- EXERCISE REQUIREMENTS -
Please say how many lines in the material include the string "tutorial", and nothing else.

___ RECORDS FOR PROCESSING

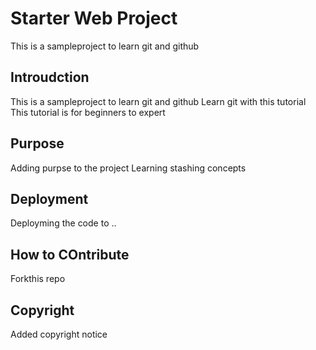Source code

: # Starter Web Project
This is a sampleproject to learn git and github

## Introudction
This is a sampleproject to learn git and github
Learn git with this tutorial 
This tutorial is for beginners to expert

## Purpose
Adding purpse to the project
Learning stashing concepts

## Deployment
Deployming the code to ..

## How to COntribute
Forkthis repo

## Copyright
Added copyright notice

______
___ RECORDS FOR PROCESSING

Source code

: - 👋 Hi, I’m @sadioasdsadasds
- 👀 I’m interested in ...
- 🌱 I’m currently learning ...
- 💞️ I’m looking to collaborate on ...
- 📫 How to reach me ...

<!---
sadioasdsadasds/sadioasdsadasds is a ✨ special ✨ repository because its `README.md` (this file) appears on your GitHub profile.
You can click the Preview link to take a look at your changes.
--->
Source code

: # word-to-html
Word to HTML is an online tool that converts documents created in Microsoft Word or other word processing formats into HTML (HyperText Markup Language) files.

______

- EXERCISE RESPONSE -
2